╭─ Data provided

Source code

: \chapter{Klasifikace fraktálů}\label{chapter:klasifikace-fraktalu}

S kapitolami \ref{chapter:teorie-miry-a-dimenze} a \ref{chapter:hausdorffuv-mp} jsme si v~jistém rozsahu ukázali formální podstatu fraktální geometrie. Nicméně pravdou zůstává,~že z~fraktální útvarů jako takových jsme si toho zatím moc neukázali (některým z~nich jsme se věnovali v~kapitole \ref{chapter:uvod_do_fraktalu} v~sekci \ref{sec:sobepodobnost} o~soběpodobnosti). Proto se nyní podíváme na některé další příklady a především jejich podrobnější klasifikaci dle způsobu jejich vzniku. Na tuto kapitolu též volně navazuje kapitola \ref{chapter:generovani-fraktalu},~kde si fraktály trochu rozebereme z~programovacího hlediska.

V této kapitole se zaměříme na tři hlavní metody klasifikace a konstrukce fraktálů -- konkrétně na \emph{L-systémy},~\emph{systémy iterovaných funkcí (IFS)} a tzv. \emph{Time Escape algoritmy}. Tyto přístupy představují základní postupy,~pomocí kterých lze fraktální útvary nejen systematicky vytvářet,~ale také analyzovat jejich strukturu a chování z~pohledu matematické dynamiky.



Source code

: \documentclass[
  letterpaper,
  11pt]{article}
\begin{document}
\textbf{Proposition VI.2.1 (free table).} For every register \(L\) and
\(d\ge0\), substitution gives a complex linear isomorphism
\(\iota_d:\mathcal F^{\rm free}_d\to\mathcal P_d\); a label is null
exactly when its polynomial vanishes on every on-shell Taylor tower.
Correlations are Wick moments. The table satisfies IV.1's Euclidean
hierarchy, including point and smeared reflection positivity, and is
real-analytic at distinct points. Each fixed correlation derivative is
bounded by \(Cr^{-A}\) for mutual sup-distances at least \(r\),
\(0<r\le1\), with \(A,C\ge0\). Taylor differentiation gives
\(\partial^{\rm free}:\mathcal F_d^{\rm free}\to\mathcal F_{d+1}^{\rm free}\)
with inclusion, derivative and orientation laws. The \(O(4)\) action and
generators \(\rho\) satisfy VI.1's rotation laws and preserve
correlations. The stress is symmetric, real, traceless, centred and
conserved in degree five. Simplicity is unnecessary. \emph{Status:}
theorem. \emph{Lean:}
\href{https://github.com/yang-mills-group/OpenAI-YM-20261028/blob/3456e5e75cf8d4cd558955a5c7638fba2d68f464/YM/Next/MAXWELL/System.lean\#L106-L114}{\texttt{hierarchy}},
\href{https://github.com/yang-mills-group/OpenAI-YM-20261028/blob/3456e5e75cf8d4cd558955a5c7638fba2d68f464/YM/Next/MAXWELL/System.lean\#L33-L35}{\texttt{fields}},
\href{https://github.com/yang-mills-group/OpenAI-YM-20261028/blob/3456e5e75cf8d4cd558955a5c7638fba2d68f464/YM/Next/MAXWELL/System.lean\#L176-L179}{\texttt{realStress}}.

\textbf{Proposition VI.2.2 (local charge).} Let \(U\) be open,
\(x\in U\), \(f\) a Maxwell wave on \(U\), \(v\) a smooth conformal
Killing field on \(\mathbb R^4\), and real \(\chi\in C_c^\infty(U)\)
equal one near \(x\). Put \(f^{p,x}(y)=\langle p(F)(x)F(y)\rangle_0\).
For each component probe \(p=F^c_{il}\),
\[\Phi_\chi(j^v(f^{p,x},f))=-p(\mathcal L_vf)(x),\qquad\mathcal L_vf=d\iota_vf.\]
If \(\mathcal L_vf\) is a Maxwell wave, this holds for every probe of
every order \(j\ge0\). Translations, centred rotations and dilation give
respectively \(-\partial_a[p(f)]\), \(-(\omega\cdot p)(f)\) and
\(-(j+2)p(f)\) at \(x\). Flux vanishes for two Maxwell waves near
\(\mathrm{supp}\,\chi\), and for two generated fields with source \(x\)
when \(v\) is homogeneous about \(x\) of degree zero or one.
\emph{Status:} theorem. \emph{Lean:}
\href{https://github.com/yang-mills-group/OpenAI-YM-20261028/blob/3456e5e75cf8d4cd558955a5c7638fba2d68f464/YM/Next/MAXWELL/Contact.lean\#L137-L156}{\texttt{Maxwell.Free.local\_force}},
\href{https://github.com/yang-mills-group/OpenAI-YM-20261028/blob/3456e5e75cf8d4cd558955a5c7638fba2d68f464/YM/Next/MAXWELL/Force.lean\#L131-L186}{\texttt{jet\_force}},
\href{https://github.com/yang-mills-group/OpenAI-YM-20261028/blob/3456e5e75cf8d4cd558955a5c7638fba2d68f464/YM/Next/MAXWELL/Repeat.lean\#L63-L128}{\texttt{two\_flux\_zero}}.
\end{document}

╰─

Task requirements:
Search the entries for the word "derivative". Copy each line where it appears.

Solution:
real-analytic at distinct points. Each fixed correlation derivative is
with inclusion, derivative and orientation laws. The \(O(4)\) action and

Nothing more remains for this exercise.